With the loonie currently hovering around 71 cents U.S. and Trump’s inauguration still two months away, Canadians are wondering just how low it might go. Here’s a breakdown of the factors working against the Canadian dollar as the so-called Trump trade — a combination of deregulation, tax cuts, higher deficits and inflation — plays out.
Given our highly integrated trade relationship with the U.S., the currency markets’ trigger response to Trump’s tariff throwdown is understandable, said Bipan Rai, managing director and head of ETF and structured solutions strategy at BMO Global Asset Management.
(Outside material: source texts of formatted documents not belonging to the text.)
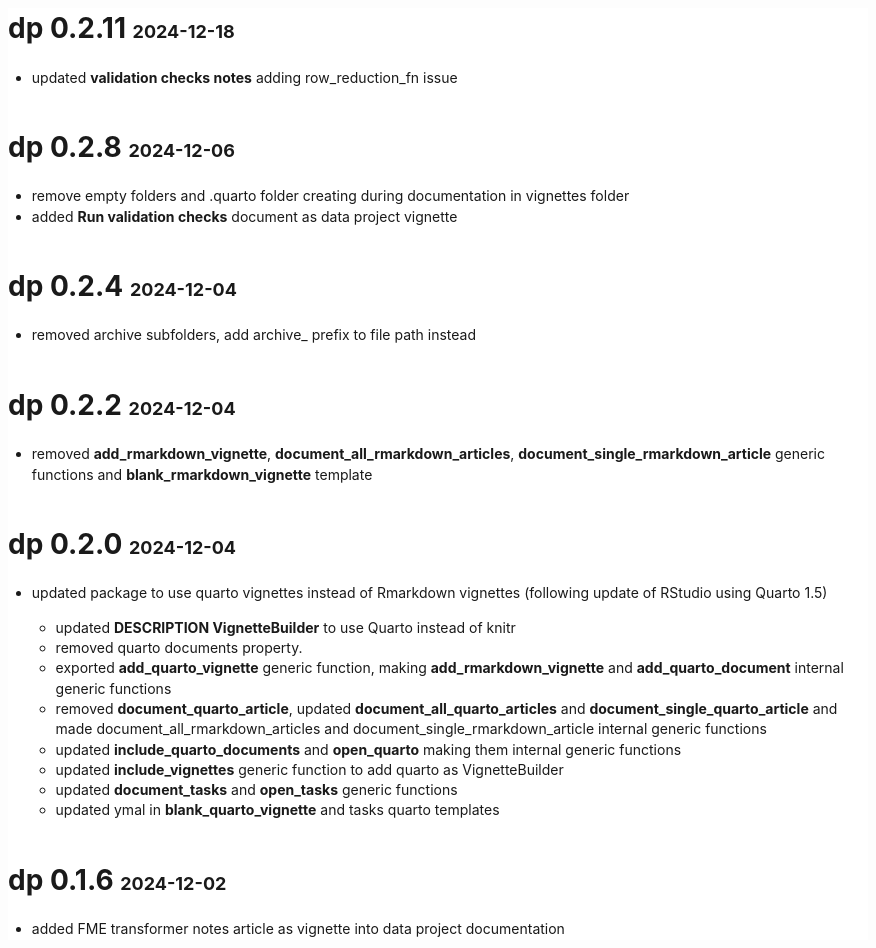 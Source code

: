 # dp 0.2.11 <font size="4">2024-12-18</font>

- updated **validation checks notes** adding row_reduction_fn issue

# dp 0.2.8 <font size="4">2024-12-06</font>

- remove empty folders and .quarto folder creating during documentation in vignettes folder
- added **Run validation checks** document as data project vignette

# dp 0.2.4 <font size="4">2024-12-04</font>

- removed archive subfolders, add archive_ prefix to file path instead

# dp 0.2.2 <font size="4">2024-12-04</font>

- removed **add_rmarkdown_vignette**, **document_all_rmarkdown_articles**, 
**document_single_rmarkdown_article** generic functions and **blank_rmarkdown_vignette**
template

# dp 0.2.0 <font size="4">2024-12-04</font>

-   updated package to use quarto vignettes instead of Rmarkdown
    vignettes (following update of RStudio using Quarto 1.5)

    -   updated **DESCRIPTION VignetteBuilder** to use Quarto instead of
        knitr
    -   removed quarto documents property.
    -   exported **add_quarto_vignette** generic function, making
        **add_rmarkdown_vignette** and **add_quarto_document** internal
        generic functions
    -   removed **document_quarto_article**, updated
        **document_all_quarto_articles** and
        **document_single_quarto_article** and made
        document_all_rmarkdown_articles and
        document_single_rmarkdown_article internal generic functions
    -   updated **include_quarto_documents** and **open_quarto** making
        them internal generic functions
    -   updated **include_vignettes** generic function to add quarto as
        VignetteBuilder
    -   updated **document_tasks** and **open_tasks** generic functions
    -   updated ymal in **blank_quarto_vignette** and tasks quarto
        templates

# dp 0.1.6 <font size="4">2024-12-02</font>

-   added FME transformer notes article as vignette into data project documentation
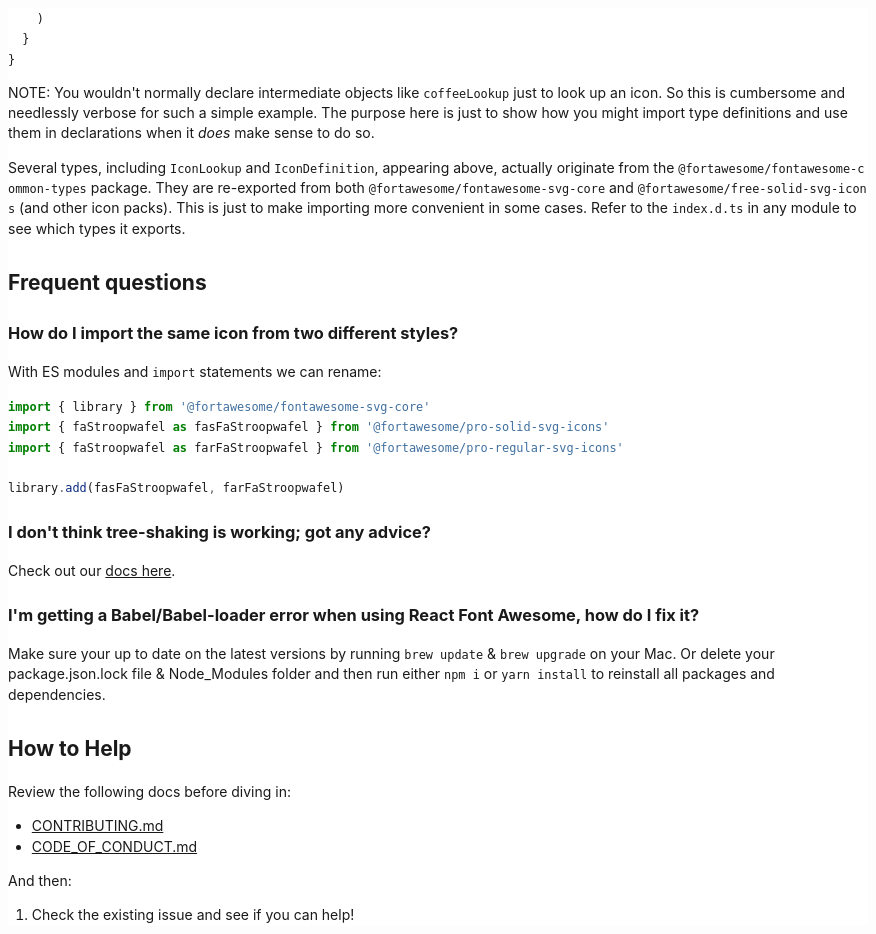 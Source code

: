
 ```typescript
    )
  }
}
```

NOTE: You wouldn't normally declare intermediate objects like `coffeeLookup`
just to look up an icon. So this is cumbersome and needlessly verbose for such
a simple example. The purpose here is just to show how you might import type
definitions and use them in declarations when it _does_ make sense to do so.

Several types, including `IconLookup` and `IconDefinition`, appearing above,
actually originate from the `@fortawesome/fontawesome-common-types` package.
They are re-exported from both `@fortawesome/fontawesome-svg-core` and
`@fortawesome/free-solid-svg-icons` (and other icon packs). This is just to
make importing more convenient in some cases. Refer to the `index.d.ts` in any
module to see which types it exports.

## Frequent questions

### How do I import the same icon from two different styles?

With ES modules and `import` statements we can rename:

```javascript
import { library } from '@fortawesome/fontawesome-svg-core'
import { faStroopwafel as fasFaStroopwafel } from '@fortawesome/pro-solid-svg-icons'
import { faStroopwafel as farFaStroopwafel } from '@fortawesome/pro-regular-svg-icons'

library.add(fasFaStroopwafel, farFaStroopwafel)
```

### I don't think tree-shaking is working; got any advice?

Check out our [docs here](https://fontawesome.com/how-to-use/with-the-api/other/tree-shaking).

### I'm getting a Babel/Babel-loader error when using React Font Awesome, how do I fix it?

Make sure your up to date on the latest versions by running `brew update` & `brew upgrade` on your Mac. Or delete your package.json.lock file & Node_Modules folder and then run either `npm i` or `yarn install` to reinstall all packages and dependencies.

## How to Help

Review the following docs before diving in:

- [CONTRIBUTING.md](CONTRIBUTING.md)
- [CODE_OF_CONDUCT.md](CODE_OF_CONDUCT.md)

And then:

1.  Check the existing issue and see if you can help!
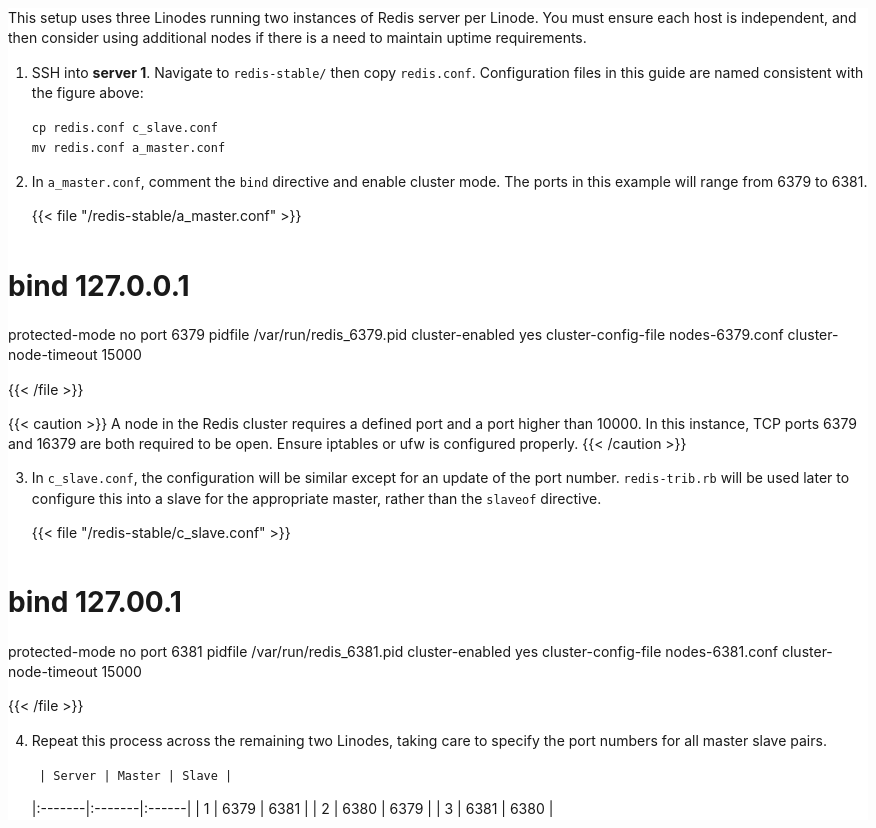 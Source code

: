 This setup uses three Linodes running two instances of Redis server per Linode. You must ensure each host is independent, and then consider using additional nodes if there is a need to maintain uptime requirements.

1.  SSH into **server 1**. Navigate to `redis-stable/` then copy `redis.conf`. Configuration files in this guide are named consistent with the figure above:

        cp redis.conf c_slave.conf
        mv redis.conf a_master.conf

2. In `a_master.conf`, comment the `bind` directive and enable cluster mode. The ports in this example will range from 6379 to 6381.

   {{< file "/redis-stable/a_master.conf" >}}
# bind 127.0.0.1
protected-mode no
port 6379
pidfile /var/run/redis_6379.pid
cluster-enabled yes
cluster-config-file nodes-6379.conf
cluster-node-timeout 15000

{{< /file >}}


   {{< caution >}}
A node in the Redis cluster requires a defined port and a port higher than 10000. In this instance, TCP ports 6379 and 16379 are both required to be open. Ensure iptables or ufw is configured properly.
{{< /caution >}}

3. In `c_slave.conf`, the configuration will be similar except for an update of the port number. `redis-trib.rb` will be used later to configure this into a slave for the appropriate master, rather than the `slaveof` directive.

   {{< file "/redis-stable/c_slave.conf" >}}
# bind 127.00.1
protected-mode no
port 6381
pidfile /var/run/redis_6381.pid
cluster-enabled yes
cluster-config-file nodes-6381.conf
cluster-node-timeout 15000

{{< /file >}}


4. Repeat this process across the remaining two Linodes, taking care to specify the port numbers for all master slave pairs.

        | Server | Master | Slave |
    |:-------|:-------|:------|
    |    1   |  6379  |  6381 |
    |    2   |  6380  |  6379 |
    |    3   |  6381  |  6380 |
While the Canadian dollar dropped dramatically after Trump posted his tariff threat on social media, Rai thinks that a few days out from the main event, the “risk” to the loonie has already been discounted. “The foreign exchange market, especially the spot market, is quicker than most in doing that,” Rai said, looking back to late September when the loonie started to slump in line with Trump’s rising odds of winning.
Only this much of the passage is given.